Рэш подумал.
— Пожалуй, можем, — ответил он. — Если ты хочешь.
Лейлор уже засыпал, когда услышал звонок в дверь.
— Кто там? — спросил он в трубку переговорного устройства.
Ему ответил странный, всхлипывающий голос:
— Лейлор… Это я. Папа… Можно к тебе на минутку?
Лейлор нажал кнопку открывания двери. Отец вошёл осторожно, как будто боялся его разбудить, хотя и знал, что уже разбудил. Помимо странной походки, Лейлора насторожило выражение на его лице: такого он у отца ещё не видел. На его губах подрагивала чуднАя улыбочка, а глаза и щёки были мокрыми, причём слёзы продолжали течь.
— Папуля, ты что? — спросил Лейлор испуганно.
— Ничего, милый, — сказал отец вполголоса, улыбаясь и вытирая щёки. — Прости, что разбудил… Просто я не знаю, как мне быть… Как вообще жить!
Лейлор, учуяв от отца запах спиртного, нахмурился:
— Папа, ты что, пил?
— Да, посидел немножко в баре, — сознался тот. — Понимаешь, дорогой, какая вещь… Год назад я встретил здесь Рэша, потом мы расстались. Потом началось всё это… Твои встречи с Раданайтом, это наваждение с Эрисом, потом этот кошмар — эти месяцы ожидания у твоей постели… Суд. Всё это было в действительности, но мне это почему-то кажется сном. Весь этот ужасный год я жил как во сне, я делал, говорил, думал не то и не так! Фальшивое небо, фальшивые слова, фальшивые чувства. А сейчас я здесь, я чувствую, что проснулся, и вижу настоящее небо… Но оно уже не нужно мне, не нужно — без Рэша…

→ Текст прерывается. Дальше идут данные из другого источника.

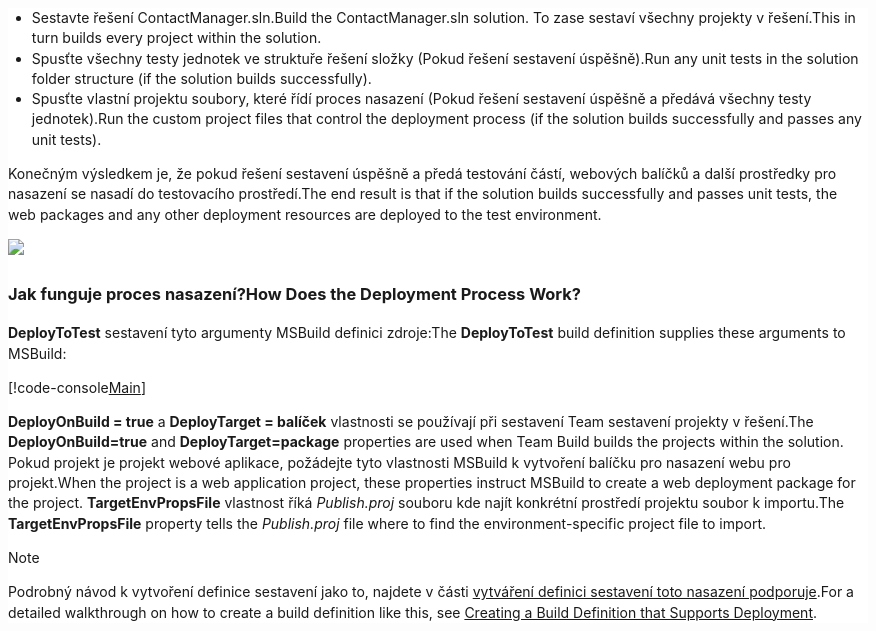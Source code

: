 - <span data-ttu-id="ead35-183">Sestavte řešení ContactManager.sln.</span><span class="sxs-lookup"><span data-stu-id="ead35-183">Build the ContactManager.sln solution.</span></span> <span data-ttu-id="ead35-184">To zase sestaví všechny projekty v řešení.</span><span class="sxs-lookup"><span data-stu-id="ead35-184">This in turn builds every project within the solution.</span></span>
- <span data-ttu-id="ead35-185">Spusťte všechny testy jednotek ve struktuře řešení složky (Pokud řešení sestavení úspěšně).</span><span class="sxs-lookup"><span data-stu-id="ead35-185">Run any unit tests in the solution folder structure (if the solution builds successfully).</span></span>
- <span data-ttu-id="ead35-186">Spusťte vlastní projektu soubory, které řídí proces nasazení (Pokud řešení sestavení úspěšně a předává všechny testy jednotek).</span><span class="sxs-lookup"><span data-stu-id="ead35-186">Run the custom project files that control the deployment process (if the solution builds successfully and passes any unit tests).</span></span>

<span data-ttu-id="ead35-187">Konečným výsledkem je, že pokud řešení sestavení úspěšně a předá testování částí, webových balíčků a další prostředky pro nasazení se nasadí do testovacího prostředí.</span><span class="sxs-lookup"><span data-stu-id="ead35-187">The end result is that if the solution builds successfully and passes unit tests, the web packages and any other deployment resources are deployed to the test environment.</span></span>

![](application-lifecycle-management-from-development-to-production/_static/image3.png)

### <a name="how-does-the-deployment-process-work"></a><span data-ttu-id="ead35-188">Jak funguje proces nasazení?</span><span class="sxs-lookup"><span data-stu-id="ead35-188">How Does the Deployment Process Work?</span></span>

<span data-ttu-id="ead35-189">**DeployToTest** sestavení tyto argumenty MSBuild definici zdroje:</span><span class="sxs-lookup"><span data-stu-id="ead35-189">The **DeployToTest** build definition supplies these arguments to MSBuild:</span></span>


[!code-console[Main](application-lifecycle-management-from-development-to-production/samples/sample1.cmd)]


<span data-ttu-id="ead35-190">**DeployOnBuild = true** a **DeployTarget = balíček** vlastnosti se používají při sestavení Team sestavení projekty v řešení.</span><span class="sxs-lookup"><span data-stu-id="ead35-190">The **DeployOnBuild=true** and **DeployTarget=package** properties are used when Team Build builds the projects within the solution.</span></span> <span data-ttu-id="ead35-191">Pokud projekt je projekt webové aplikace, požádejte tyto vlastnosti MSBuild k vytvoření balíčku pro nasazení webu pro projekt.</span><span class="sxs-lookup"><span data-stu-id="ead35-191">When the project is a web application project, these properties instruct MSBuild to create a web deployment package for the project.</span></span> <span data-ttu-id="ead35-192">**TargetEnvPropsFile** vlastnost říká *Publish.proj* souboru kde najít konkrétní prostředí projektu soubor k importu.</span><span class="sxs-lookup"><span data-stu-id="ead35-192">The **TargetEnvPropsFile** property tells the *Publish.proj* file where to find the environment-specific project file to import.</span></span>

> [!NOTE]
> <span data-ttu-id="ead35-193">Podrobný návod k vytvoření definice sestavení jako to, najdete v části [vytváření definici sestavení toto nasazení podporuje](../configuring-team-foundation-server-for-web-deployment/creating-a-build-definition-that-supports-deployment.md).</span><span class="sxs-lookup"><span data-stu-id="ead35-193">For a detailed walkthrough on how to create a build definition like this, see [Creating a Build Definition that Supports Deployment](../configuring-team-foundation-server-for-web-deployment/creating-a-build-definition-that-supports-deployment.md).</span></span>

Излив на Лейлора этот сумбурный поток всхлипов и слов, произносимых почему-то полушёпотом, отец уткнулся лицом ему в колени и затрясся. Лейлор не знал, что сказать, он просто погладил его по голове и попробовал успокоить:
— Ну, папуль… Не надо. Не плачь, что ты!
— Дома его ждут, — всхлипывал отец, лёжа у Лейлора на коленях. — Любимый человек… Это так восхитительно, когда дома тебя кто-то ждёт! Он заслуживает… Несомненно заслуживает счастья. Пусть не со мной… Но он заслуживает права быть любимым! И я рад за него… Я счастлив, что у него всё хорошо. Вот только я не знаю, что мне теперь делать!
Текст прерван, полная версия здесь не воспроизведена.